The September corn contract on the Chicago Board of Trade settled up 17-3/4 cents at $4.36-3/4 a bushel.
The August contract for soybeans settled up 10 cents to $8.89-3/4 a bushel, regaining some ground after falling 1.1 percent on Tuesday.
September wheat future prices settled up 10-3/4 cents at $5.14 a bushel.
"The past few days have been bearish for wheat and traders are going short with the holiday approaching," said Brian Basting of Advance Trading.
CBOT grain markets will be closed on Thursday for Independence Day.
The US Department of Agriculture (USDA) on Monday pegged the condition of the corn crop at 56pc good to excellent, unchanged from the previous week. Analysts polled by Reuters had expected a slight improvement.
A year ago, 76pc of the corn crop was rated good to excellent.
On Friday, the USDA surprised traders by estimating US 2019 corn plantings at 91.7 million acres, higher than expected, causing prices to tumble. Analysts had been expecting the acreage report to show farmers had planted 86.6 million acres of corn.

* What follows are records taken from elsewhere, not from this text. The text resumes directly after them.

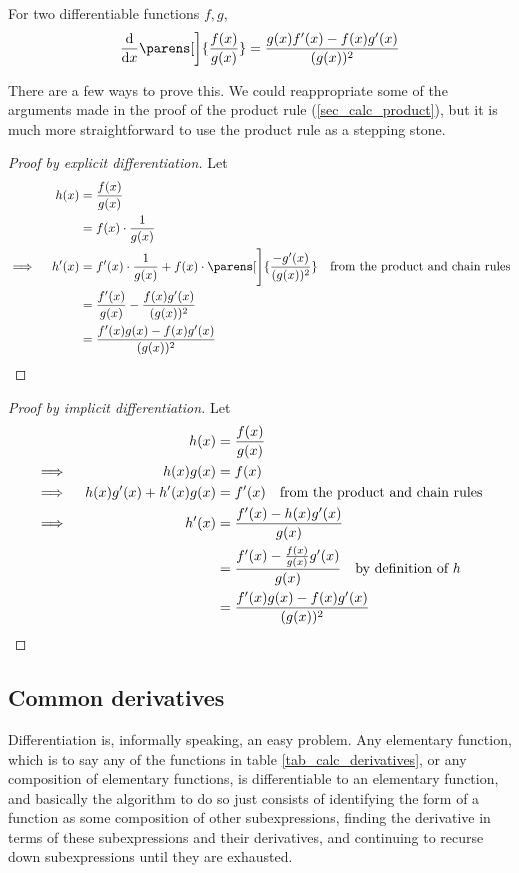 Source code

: \begin{theorem}
 For two differentiable functions \(f, g\),
 \begin{equation*}
  \dv{x}\parens[\bigg]{\frac{f(x)}{g(x)}} = \frac{g(x)f'(x) - f(x)g'(x)}{(g(x))^2}
 \end{equation*}
\end{theorem}
There are a few ways to prove this. We could reappropriate some of the arguments
made in the proof of the product rule (\ref{sec_calc_product}), but it is much
more straightforward to use the product rule as a stepping stone.
\begin{proof}[Proof by explicit differentiation]
 Let
 \begin{alignat*}{2}
  && h(x) &= \frac{f(x)}{g(x)} \\
  &&      &= f(x) \cdot \frac 1{g(x)} \\
  \implies{}&& h'(x)
          &= f'(x) \cdot \frac 1{g(x)}
              + f(x) \cdot \parens[\Bigg]{\frac{-g'(x)}{(g(x))^2}}
              \quad \text{from the product and chain rules} \\
  &&      &= \frac{f'(x)}{g(x)} - \frac{f(x)g'(x)}{(g(x))^2} \\
  &&      &= \frac{f'(x)g(x) - f(x)g'(x)}{(g(x))^2} \qedhere
 \end{alignat*}
\end{proof}
\begin{proof}[Proof by implicit differentiation]
 Let
 \begin{alignat*}{2}
  && h(x) &= \frac{f(x)}{g(x)} \\
  \implies{}&& h(x)g(x) &= f(x) \\
  \implies{}&& h(x)g'(x) + h'(x)g(x)
          &= f'(x) \quad \text{from the product and chain rules} \\
  \implies{}&& h'(x)
          &= \frac{f'(x) - h(x)g'(x)}{g(x)} \\
  &&      &= \frac{f'(x) - \frac{f(x)}{g(x)}g'(x)}{g(x)}
              \quad \text{by definition of \(h\)} \\
  &&      &= \frac{f'(x)g(x) - f(x)g'(x)}{(g(x))^2} \qedhere
 \end{alignat*}
\end{proof}

\subsection{Common derivatives} \label{calc_common}

Differentiation is, informally speaking, an easy problem. Any elementary
function, which is to say any of the functions in table
\ref{tab_calc_derivatives}, or any composition of elementary functions, is
differentiable to an elementary function, and basically the algorithm to do
so just consists of identifying the form of a function as some composition
of other subexpressions, finding the derivative in terms of these
subexpressions and their derivatives, and continuing to recurse down
subexpressions until they are exhausted.

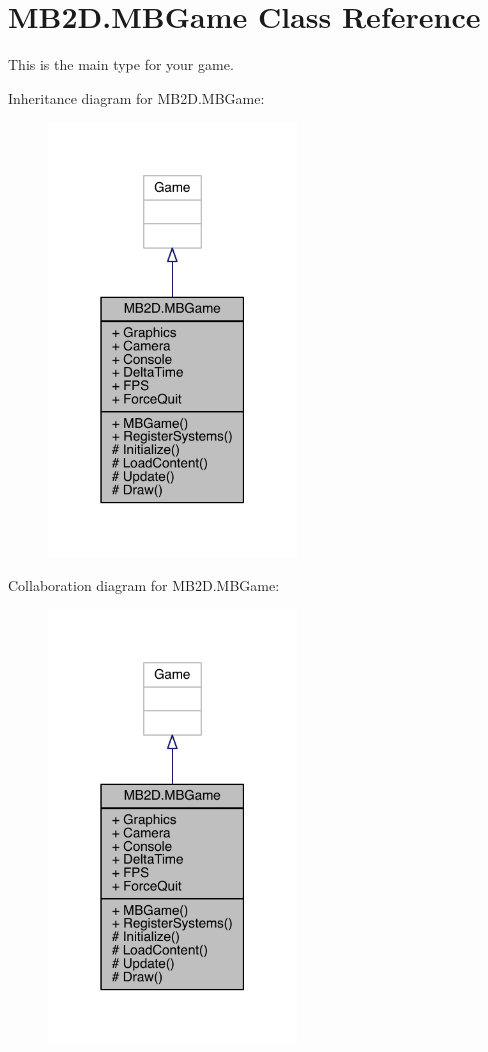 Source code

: \hypertarget{class_m_b2_d_1_1_m_b_game}{}\section{M\+B2\+D.\+M\+B\+Game Class Reference}
\label{class_m_b2_d_1_1_m_b_game}


This is the main type for your game.  




Inheritance diagram for M\+B2\+D.\+M\+B\+Game\+:
\nopagebreak
\begin{figure}[H]
\begin{center}
\leavevmode
\includegraphics[width=187pt]{class_m_b2_d_1_1_m_b_game__inherit__graph}
\end{center}
\end{figure}


Collaboration diagram for M\+B2\+D.\+M\+B\+Game\+:
\nopagebreak
\begin{figure}[H]
\begin{center}
\leavevmode
\includegraphics[width=187pt]{class_m_b2_d_1_1_m_b_game__coll__graph}
\end{center}
\end{figure}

Dealers said prices had recovered some ground after falling sharply during the last few days, but the mood remained bearish with harvests in the United States and Russia making good progress.
There remained, however, some corn and soybean crop concerns after major flooding in the US Midwest delayed plantings.
"Uncertainty comes with July weather," said Basting. "Rain and cooler temps are extra reason to be concerned this year."
Weather forecasts are generally favorable, with no real threats on the horizon, Matt Zeller of FCStone said in a note.
Dealers noted Egypt was able to buy 60,000 tonnes of Romanian wheat at a low price earlier this week and the market's focus had now shifted to an Algerian tender which is due to close on Thursday.